*TASK DETAILS*. Compute how many lines in the records below contain the string "List" and give that number without other output.

Collection entries
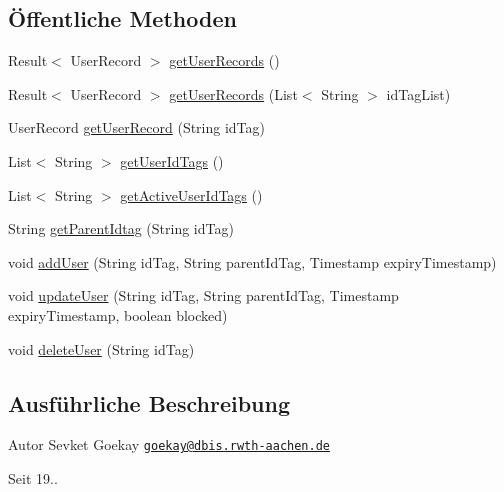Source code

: \subsection*{Öffentliche Methoden}
\begin{DoxyCompactItemize}
\item 
Result$<$ User\-Record $>$ \hyperlink{interfacede_1_1rwth_1_1idsg_1_1steve_1_1repository_1_1_user_repository_aa488f418bb73217acd65537099c9afb3}{get\-User\-Records} ()
\item 
Result$<$ User\-Record $>$ \hyperlink{interfacede_1_1rwth_1_1idsg_1_1steve_1_1repository_1_1_user_repository_a71047692f661431be5f10c1f92ab626d}{get\-User\-Records} (List$<$ String $>$ id\-Tag\-List)
\item 
User\-Record \hyperlink{interfacede_1_1rwth_1_1idsg_1_1steve_1_1repository_1_1_user_repository_aa7aa9b8dc5b518eb7085983b75552a77}{get\-User\-Record} (String id\-Tag)
\item 
List$<$ String $>$ \hyperlink{interfacede_1_1rwth_1_1idsg_1_1steve_1_1repository_1_1_user_repository_a5ab1f1d0020bd06c65b90e0556a6b9d8}{get\-User\-Id\-Tags} ()
\item 
List$<$ String $>$ \hyperlink{interfacede_1_1rwth_1_1idsg_1_1steve_1_1repository_1_1_user_repository_ae5bb260082d21a1d2327e3afc6914871}{get\-Active\-User\-Id\-Tags} ()
\item 
String \hyperlink{interfacede_1_1rwth_1_1idsg_1_1steve_1_1repository_1_1_user_repository_a099d12671889952bc4071782038f7f50}{get\-Parent\-Idtag} (String id\-Tag)
\item 
void \hyperlink{interfacede_1_1rwth_1_1idsg_1_1steve_1_1repository_1_1_user_repository_ae240763e8def875900878988e05b9bbd}{add\-User} (String id\-Tag, String parent\-Id\-Tag, Timestamp expiry\-Timestamp)
\item 
void \hyperlink{interfacede_1_1rwth_1_1idsg_1_1steve_1_1repository_1_1_user_repository_a26412d46a0640e48dab9d1c45ce2c3c9}{update\-User} (String id\-Tag, String parent\-Id\-Tag, Timestamp expiry\-Timestamp, boolean blocked)
\item 
void \hyperlink{interfacede_1_1rwth_1_1idsg_1_1steve_1_1repository_1_1_user_repository_a2c408ab628cbe46d3016bd27d34b5146}{delete\-User} (String id\-Tag)
\end{DoxyCompactItemize}


\subsection{Ausführliche Beschreibung}
\begin{DoxyAuthor}{Autor}
Sevket Goekay \href{mailto:goekay@dbis.rwth-aachen.de}{\tt goekay@dbis.\-rwth-\/aachen.\-de} 
\end{DoxyAuthor}
\begin{DoxySince}{Seit}
19.. 
\end{DoxySince}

*EXERCISE ANSWER*. 3